Em 1948, a poeta baiana Jacinta Passos foi presa e condenada por pichar um muro com uma única palavra: “Liberdade”. Acusada de subversão, ela apodreceu na cadeia até morrer, em 1973, sem perdão ou revisão de sua sentença.
Em 2024, Débora dos Santos, ré do 8 de janeiro, teve sua prisão relaxada pelo STF após se declarar arrependida pela invasão aos Três Poderes.
As duas histórias, separadas por 76 anos, expõem uma pergunta incômoda:
Se Débora dos Santos tivesse feito o que fez em 1964, ela estaria viva hoje?
Jacinta: Uma Palavra de Protesto, Uma Vida Destruída
Militante comunista e feminista, Jacinta Passos não quebrou vidraças, não invadiu prédios públicos, não agrediu ninguém. Seu “crime” foi escrever “Liberdade” em um muro durante o governo Dutra.
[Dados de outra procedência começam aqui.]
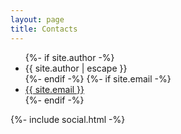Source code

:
 ```yaml
---
layout: page
title: Contacts
---
```


<ul class="contact-list">
  {%- if site.author -%}
  <li>{{ site.author | escape }}</li>
  {%- endif -%}
  {%- if site.email -%}
  <li><a href="mailto:{{ site.email }}">{{ site.email }}</a></li>
  {%- endif -%}
</ul>

{%- include social.html -%}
Presença marcante nos círculos literários de esquerda, ela foi considerada perigosa por um Estado que não tolerava dissidência. Seu fim? Morte na prisão, sem julgamento justo, sem direito à defesa, sem clemência.
Débora: Invasão, Depredação e… Perdão?
Débora dos Santos participou de um dos maiores ataques à democracia brasileira recente: a invasão do Congresso, do Planalto e do STF em 8 de janeiro de 2023. Mesmo assim:
✅ Teve prisão preventiva revogada
✅ Recebeu liberdade condicional
✅ Foi considerada “arrependida”
Seu crime foi infinitamente mais grave do que o de Jacinta, mas sua punição foi infinitamente mais branda.
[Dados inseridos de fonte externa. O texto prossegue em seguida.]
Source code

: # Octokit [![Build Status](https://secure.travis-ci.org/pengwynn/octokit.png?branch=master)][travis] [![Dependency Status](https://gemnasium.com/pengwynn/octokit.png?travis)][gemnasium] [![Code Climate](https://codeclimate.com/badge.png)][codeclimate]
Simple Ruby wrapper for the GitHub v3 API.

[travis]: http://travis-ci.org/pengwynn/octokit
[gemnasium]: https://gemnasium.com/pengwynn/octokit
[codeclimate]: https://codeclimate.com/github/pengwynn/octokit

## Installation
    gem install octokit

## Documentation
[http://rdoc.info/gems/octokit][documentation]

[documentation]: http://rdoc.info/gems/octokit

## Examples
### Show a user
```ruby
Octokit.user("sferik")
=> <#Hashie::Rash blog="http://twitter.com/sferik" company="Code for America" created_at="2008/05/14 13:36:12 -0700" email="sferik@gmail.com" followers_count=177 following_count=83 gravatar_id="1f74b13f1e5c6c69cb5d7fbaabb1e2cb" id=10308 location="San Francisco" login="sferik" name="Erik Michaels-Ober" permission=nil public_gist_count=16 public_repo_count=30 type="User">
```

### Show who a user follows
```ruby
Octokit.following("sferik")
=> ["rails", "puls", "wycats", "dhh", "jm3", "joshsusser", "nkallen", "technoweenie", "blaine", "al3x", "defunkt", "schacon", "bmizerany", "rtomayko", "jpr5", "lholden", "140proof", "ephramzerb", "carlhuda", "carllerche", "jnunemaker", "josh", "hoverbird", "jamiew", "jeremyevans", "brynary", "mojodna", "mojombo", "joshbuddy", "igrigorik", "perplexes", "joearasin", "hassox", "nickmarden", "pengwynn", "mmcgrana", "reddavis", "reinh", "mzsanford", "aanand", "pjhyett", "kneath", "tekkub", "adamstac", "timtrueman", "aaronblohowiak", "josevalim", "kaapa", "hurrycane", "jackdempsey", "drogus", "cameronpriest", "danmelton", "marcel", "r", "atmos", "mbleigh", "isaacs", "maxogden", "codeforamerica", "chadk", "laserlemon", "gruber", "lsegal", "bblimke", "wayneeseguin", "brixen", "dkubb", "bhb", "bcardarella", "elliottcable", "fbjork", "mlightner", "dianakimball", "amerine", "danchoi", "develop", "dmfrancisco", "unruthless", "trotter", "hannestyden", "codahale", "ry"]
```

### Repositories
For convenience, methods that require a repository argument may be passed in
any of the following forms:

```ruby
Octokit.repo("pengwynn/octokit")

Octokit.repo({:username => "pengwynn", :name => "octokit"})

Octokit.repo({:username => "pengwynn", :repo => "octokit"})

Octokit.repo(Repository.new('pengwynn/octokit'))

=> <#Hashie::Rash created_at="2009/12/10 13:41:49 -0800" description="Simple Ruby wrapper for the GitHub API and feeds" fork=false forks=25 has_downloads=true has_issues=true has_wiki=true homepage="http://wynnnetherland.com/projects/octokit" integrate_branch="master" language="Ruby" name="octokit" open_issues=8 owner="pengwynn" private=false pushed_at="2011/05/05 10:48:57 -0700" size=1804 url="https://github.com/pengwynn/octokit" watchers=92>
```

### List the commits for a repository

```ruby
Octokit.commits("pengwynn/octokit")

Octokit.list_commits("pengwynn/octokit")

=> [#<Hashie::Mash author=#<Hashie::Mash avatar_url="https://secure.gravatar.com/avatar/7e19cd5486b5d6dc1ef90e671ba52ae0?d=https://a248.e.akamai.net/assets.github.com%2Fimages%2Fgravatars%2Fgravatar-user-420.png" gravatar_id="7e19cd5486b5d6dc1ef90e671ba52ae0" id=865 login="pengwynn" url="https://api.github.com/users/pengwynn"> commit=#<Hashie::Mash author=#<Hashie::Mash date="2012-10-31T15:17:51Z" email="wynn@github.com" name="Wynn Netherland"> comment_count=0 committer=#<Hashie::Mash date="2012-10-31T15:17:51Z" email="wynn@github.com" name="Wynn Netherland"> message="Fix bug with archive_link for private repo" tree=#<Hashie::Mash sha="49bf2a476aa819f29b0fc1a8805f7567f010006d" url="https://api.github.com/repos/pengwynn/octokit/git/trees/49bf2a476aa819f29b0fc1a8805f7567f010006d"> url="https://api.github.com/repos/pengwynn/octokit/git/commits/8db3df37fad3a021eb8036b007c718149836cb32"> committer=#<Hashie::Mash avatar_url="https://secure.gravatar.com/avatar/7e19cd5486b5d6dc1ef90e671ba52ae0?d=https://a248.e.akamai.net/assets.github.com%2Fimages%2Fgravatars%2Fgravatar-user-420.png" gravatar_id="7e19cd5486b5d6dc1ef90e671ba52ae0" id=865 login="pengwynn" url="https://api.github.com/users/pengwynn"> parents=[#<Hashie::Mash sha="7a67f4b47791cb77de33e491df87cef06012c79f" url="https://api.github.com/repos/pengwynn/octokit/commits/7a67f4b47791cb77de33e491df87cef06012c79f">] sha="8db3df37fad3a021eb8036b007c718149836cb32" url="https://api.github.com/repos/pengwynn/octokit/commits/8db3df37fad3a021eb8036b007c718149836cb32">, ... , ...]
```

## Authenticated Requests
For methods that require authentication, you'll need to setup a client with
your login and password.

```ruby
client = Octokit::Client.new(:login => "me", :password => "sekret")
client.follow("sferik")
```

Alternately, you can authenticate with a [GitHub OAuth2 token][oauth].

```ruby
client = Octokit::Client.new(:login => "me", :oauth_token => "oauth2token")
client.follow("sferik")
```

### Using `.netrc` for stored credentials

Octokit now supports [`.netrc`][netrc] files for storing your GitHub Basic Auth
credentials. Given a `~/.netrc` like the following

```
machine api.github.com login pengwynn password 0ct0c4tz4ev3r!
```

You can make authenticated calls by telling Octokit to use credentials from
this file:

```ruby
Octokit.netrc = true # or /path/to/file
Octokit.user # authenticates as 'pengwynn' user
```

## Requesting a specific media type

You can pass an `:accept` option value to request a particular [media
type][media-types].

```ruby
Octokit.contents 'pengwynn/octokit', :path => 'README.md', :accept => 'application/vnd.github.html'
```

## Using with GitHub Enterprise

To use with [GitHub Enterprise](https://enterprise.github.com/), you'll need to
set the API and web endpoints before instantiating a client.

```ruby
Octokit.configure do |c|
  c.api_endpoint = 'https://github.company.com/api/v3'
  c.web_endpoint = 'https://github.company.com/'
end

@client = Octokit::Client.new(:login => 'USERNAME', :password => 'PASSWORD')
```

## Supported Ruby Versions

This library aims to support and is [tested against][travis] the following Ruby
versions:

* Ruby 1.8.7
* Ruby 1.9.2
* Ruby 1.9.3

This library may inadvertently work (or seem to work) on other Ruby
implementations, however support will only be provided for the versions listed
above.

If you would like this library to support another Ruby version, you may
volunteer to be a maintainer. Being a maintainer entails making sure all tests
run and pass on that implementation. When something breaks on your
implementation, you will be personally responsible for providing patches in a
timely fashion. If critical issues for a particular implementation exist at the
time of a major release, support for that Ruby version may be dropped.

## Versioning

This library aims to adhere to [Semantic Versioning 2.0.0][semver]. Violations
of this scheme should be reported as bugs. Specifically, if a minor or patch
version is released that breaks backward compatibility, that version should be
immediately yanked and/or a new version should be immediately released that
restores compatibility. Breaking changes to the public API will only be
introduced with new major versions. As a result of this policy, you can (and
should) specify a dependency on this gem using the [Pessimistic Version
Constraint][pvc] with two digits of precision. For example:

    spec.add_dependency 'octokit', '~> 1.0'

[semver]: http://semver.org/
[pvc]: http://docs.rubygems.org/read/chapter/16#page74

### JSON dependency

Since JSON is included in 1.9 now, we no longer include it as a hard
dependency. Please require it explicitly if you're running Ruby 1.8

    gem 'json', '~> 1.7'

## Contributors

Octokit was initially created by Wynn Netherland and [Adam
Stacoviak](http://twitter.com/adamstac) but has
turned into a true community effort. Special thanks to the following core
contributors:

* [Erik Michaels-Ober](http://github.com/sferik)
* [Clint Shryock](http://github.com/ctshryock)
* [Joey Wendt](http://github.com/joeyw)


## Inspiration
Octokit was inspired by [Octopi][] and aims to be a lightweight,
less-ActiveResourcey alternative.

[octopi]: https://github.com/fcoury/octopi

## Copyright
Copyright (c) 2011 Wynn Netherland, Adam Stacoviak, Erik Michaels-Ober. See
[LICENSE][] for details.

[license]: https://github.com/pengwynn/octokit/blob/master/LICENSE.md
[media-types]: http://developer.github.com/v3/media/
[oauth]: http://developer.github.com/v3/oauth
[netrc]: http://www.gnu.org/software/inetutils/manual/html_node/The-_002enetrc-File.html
O Exercício Histórico: E Se Débora Fizesse Isso em 1964?
Vamos imaginar:
🔴 Cenário 1: Débora invade o Congresso em plena ditadura militar.
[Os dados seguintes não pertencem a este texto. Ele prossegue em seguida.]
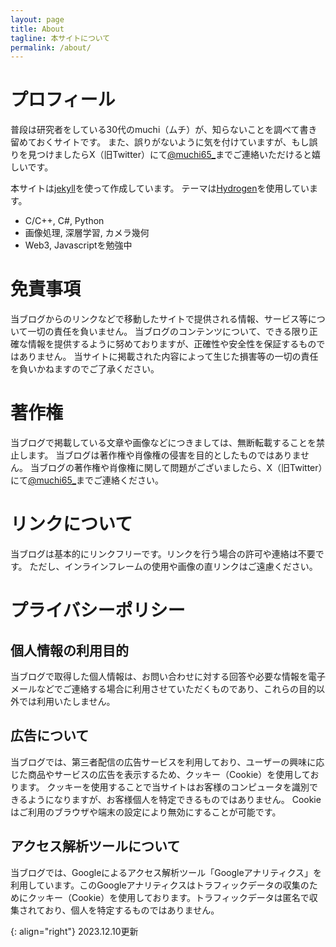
 ```yaml
---
layout: page
title: About
tagline: 本サイトについて
permalink: /about/
---
```


# プロフィール
普段は研究者をしている30代のmuchi（ムチ）が、知らないことを調べて書き留めておくサイトです。
また、誤りがないように気を付けていますが、もし誤りを見つけましたらX（旧Twitter）にて[@muchi65_][twitter]までご連絡いただけると嬉しいです。

本サイトは[jekyll][jekyll-organization]を使って作成しています。
テーマは[Hydrogen](https://github.com/link9596/jekyll-theme-Hydrogen)を使用しています。

- C/C++, C#, Python
- 画像処理, 深層学習, カメラ幾何
- Web3, Javascriptを勉強中

# 免責事項
当ブログからのリンクなどで移動したサイトで提供される情報、サービス等について一切の責任を負いません。
当ブログのコンテンツについて、できる限り正確な情報を提供するように努めておりますが、正確性や安全性を保証するものではありません。
当サイトに掲載された内容によって生じた損害等の一切の責任を負いかねますのでご了承ください。

# 著作権
当ブログで掲載している文章や画像などにつきましては、無断転載することを禁止します。
当ブログは著作権や肖像権の侵害を目的としたものではありません。
当ブログの著作権や肖像権に関して問題がございましたら、X（旧Twitter）にて[@muchi65_][twitter]までご連絡ください。

# リンクについて
当ブログは基本的にリンクフリーです。リンクを行う場合の許可や連絡は不要です。
ただし、インラインフレームの使用や画像の直リンクはご遠慮ください。

# プライバシーポリシー

## 個人情報の利用目的
当ブログで取得した個人情報は、お問い合わせに対する回答や必要な情報を電子メールなどでご連絡する場合に利用させていただくものであり、これらの目的以外では利用いたしません。

## 広告について
当ブログでは、第三者配信の広告サービスを利用しており、ユーザーの興味に応じた商品やサービスの広告を表示するため、クッキー（Cookie）を使用しております。
クッキーを使用することで当サイトはお客様のコンピュータを識別できるようになりますが、お客様個人を特定できるものではありません。
Cookieはご利用のブラウザや端末の設定により無効にすることが可能です。
<!-- Cookieを無効にする方法やGoogleアドセンスに関する詳細は[広告 – ポリシーと規約 – Google](https://policies.google.com/technologies/ads?gl=jp)をご確認ください。 -->

<!-- また、●●は、Amazon.co.jpを宣伝しリンクすることによってサイトが紹介料を獲得できる手段を提供することを目的に設定されたアフィリエイトプログラムである、Amazonアソシエイト・プログラムの参加者です。 -->

## アクセス解析ツールについて
当ブログでは、Googleによるアクセス解析ツール「Googleアナリティクス」を利用しています。このGoogleアナリティクスはトラフィックデータの収集のためにクッキー（Cookie）を使用しております。トラフィックデータは匿名で収集されており、個人を特定するものではありません。

<!-- # コメントについて

当ブログへのコメントを残す際に、IP アドレスを収集しています。
これはブログの標準機能としてサポートされている機能で、スパムや荒らしへの対応以外にこのIPアドレスを使用することはありません。
なお、全てのコメントは管理人が事前にその内容を確認し、承認した上での掲載となります。あらかじめご了承ください。 -->

{: align="right"}
2023.12.10更新

[twitter]:https://twitter.com/muchi65_
[jekyll-organization]: https://github.com/jekyll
- Provável desfecho: “Desaparecimento” nas celas do DOPS, talvez um corpo jogado em uma vala comum.
🔴 Cenário 2: Débora depreda o STF nos anos de chumbo.
- Provável desfecho: Tortura até a delação, seguida de execução sumária.
🔴 Cenário 3: Débora pede perdão aos generais.
- Provável resposta: Risadas e mais tortura.
Nenhum militar daria a ela o benefício da dúvida. Nenhum tribunal de exceção aceitaria seu “arrependimento”.
Por Que Isso Importa Hoje?
O paralelo entre Jacinta e Débora escancara:
1️⃣ O Estado brasileiro só é brando com certos crimes – hoje, ataques à democracia podem ser “perdoáveis”, mas nos anos de chumbo, um grafite era sentença de morte.
2️⃣ Quem define quem é “inocente arrependido” é o poder vigente – Débora se beneficiou de um sistema que Jacinta nunca conheceu.
3️⃣ A democracia, mesmo falha, ainda é menos cruel que a ditadura – mas isso não apaga o fato de que justiça seletiva ainda existe.
Conclusão: O Preço da Liberdade Ontem e Hoje
Jacinta Passos morreu por uma palavra. Débora dos Santos foi perdoada por uma invasão.
A pergunta que fica não é sobre se Débora merecia ou não clemência, mas:
Quantas Jacintas Passos o Brasil deixou morrer sem nunca dar uma segunda chance?
Enquanto alguns têm o privilégio do perdão, outros viram apenas o fim da linha.